Peu à peu, cet amour sans espoir, auquel Miranda n’essaie pas de s’arracher, la dévore : sa tristesse devient maladie, elle se fane, elle se flétrit, elle meurt. Et Enrico, qu’une dépêche de son oncle a rappelé au moment même où se réveillaient ses anciens souvenirs, n’arrive que pour la voir mourir.

Ce petit poème est devenu très populaire en Italie. Écrit avec une extrême simplicité, il dégage une irrésistible émotion qui voile ce que la donnée a de sentimental et d’un peu factice. Le journal de Miranda surtout est d’un tel accent de vérité que, pour un instant, il vous fait oublier le mot sceptique de Shakspeare : « Des hommes sont morts et les vers les ont mangés ; mais cela n’a jamais été pour l’amour. »

Soit ! On ne meurt pas d’amour dans la vie réelle, dont les détails, les distractions, les besoins atténuent tous nos sentimens et les empêchent de s’épanouir. Mais, en poésie, pourquoi non ? Refuserons-nous au poète le droit de pousser nos émotions jusqu’à une intensité qu’elles n’atteignent guère dans l’ordinaire existence ? C’est là une idéalisation, si l’on peut dire, dont il ne saurait se passer, qui est la condition même de son art : à lui d’avoir assez de force créatrice pour nous faire oublier qu’il nous transporte à côté ou au-dessus du monde réel, assez de force d’expression pour que ses fantômes nous semblent, quoique plus purs, de même étoffe que nous-mêmes. Et Miranda nous donne vraiment cette double illusion.

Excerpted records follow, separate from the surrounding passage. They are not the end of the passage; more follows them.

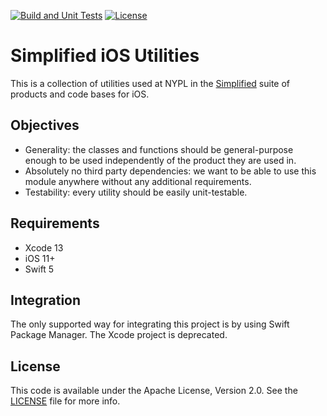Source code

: [![Build and Unit Tests](https://github.com/NYPL-Simplified/iOS-Utilities/Unit%20Tests/badge.svg)](https://github.com/NYPL-Simplified/iOS-Utilities/actions?query=workflow%3A%22Unit%20Tests%22) [![License](https://img.shields.io/badge/License-Apache%202.0-blue.svg)](https://opensource.org/licenses/Apache-2.0)

# Simplified iOS Utilities

This is a collection of utilities used at NYPL in the [Simplified](https://github.com/NYPL-Simplified) suite of products and code bases for iOS.

## Objectives

- Generality: the classes and functions should be general-purpose enough to be used independently of the product they are used in.
- Absolutely no third party dependencies: we want to be able to use this module anywhere without any additional requirements.
- Testability: every utility should be easily unit-testable.

## Requirements

- Xcode 13
- iOS 11+
- Swift 5

## Integration

The only supported way for integrating this project is by using Swift Package Manager. The Xcode project is deprecated.

## License

This code is available under the Apache License, Version 2.0. See the [LICENSE](LICENSE) file for more info.
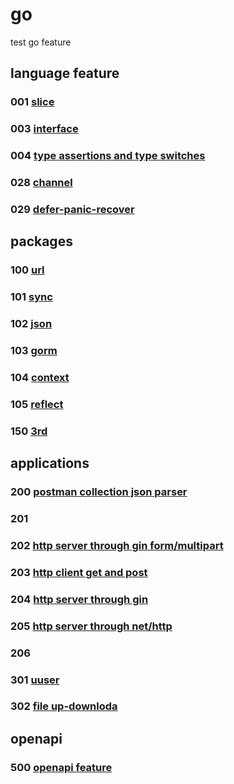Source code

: # go

test go feature

## language feature

### 001 [slice](001)

### 003 [interface](003)

### 004 [type assertions and type switches](004)

### 028 [channel](028)

### 029 [defer-panic-recover](029)

## packages

### 100 [url](100)

### 101 [sync](101)

### 102 [json](102)

### 103 [gorm](103)

### 104 [context](104)

### 105 [reflect](105)

### 150 [3rd ](150)

## applications

### 200 [postman collection json parser](200)

### 201 [](201)

### 202 [http server through gin form/multipart](202)

### 203 [http client get and post](203)

### 204 [http server through gin](204)

### 205 [http server through net/http](205)

### 206 [](206)

### 301 [uuser](301)

### 302 [file up-downloda](302)

## openapi

### 500 [openapi feature](500)
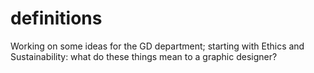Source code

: # definitions
Working on some ideas for the GD department; starting with Ethics and Sustainability: what do these things mean to a graphic designer?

Je l’avoue, j’ai pour cette première œuvre de M. Fogazzaro une tendresse particulière et je ne crois pas que, dans la suite, il ait rien fait d’aussi complet, ni peut-être même d’aussi grand dans son genre que ce petit poème. Les vers, réunis deux ans plus tard sous le titre de Valsolda, restent à peu près dans les mêmes tons. Ce sont de courtes pièces lyriques qui expriment, pour la plupart, un état d’âme mélancolique, préservé pourtant d’une excessive tristesse par des aspirations chrétiennes déjà assez consistantes. Quelques-unes de ces pièces sont d’une facture tout à fait personnelle ; d’autres rappellent Heine et d’autres même les poètes trécentistes, dont M. Fogazzaro semble s’être à plus d’une reprise inspiré.

« Dans l’ombre du soir grandit — la chambre vide. Hors de chaque fenêtre, — sous la clarté des murs, le lac apparaît — comme un désert, infini comme la mer.

« Je voudrais sortir par cette mer déserte, — naviguer seul, naviguer loin, — et toute rive ayant disparu de ma vue, — m’abandonner à l’onde et à mes pensées.

« Alors sortiraient les fantômes, — que le cœur cache le plus jalousement ; — je m’assoirais à la poupe, eux à la proue ; — et, sans parler, nous nous regarderions. »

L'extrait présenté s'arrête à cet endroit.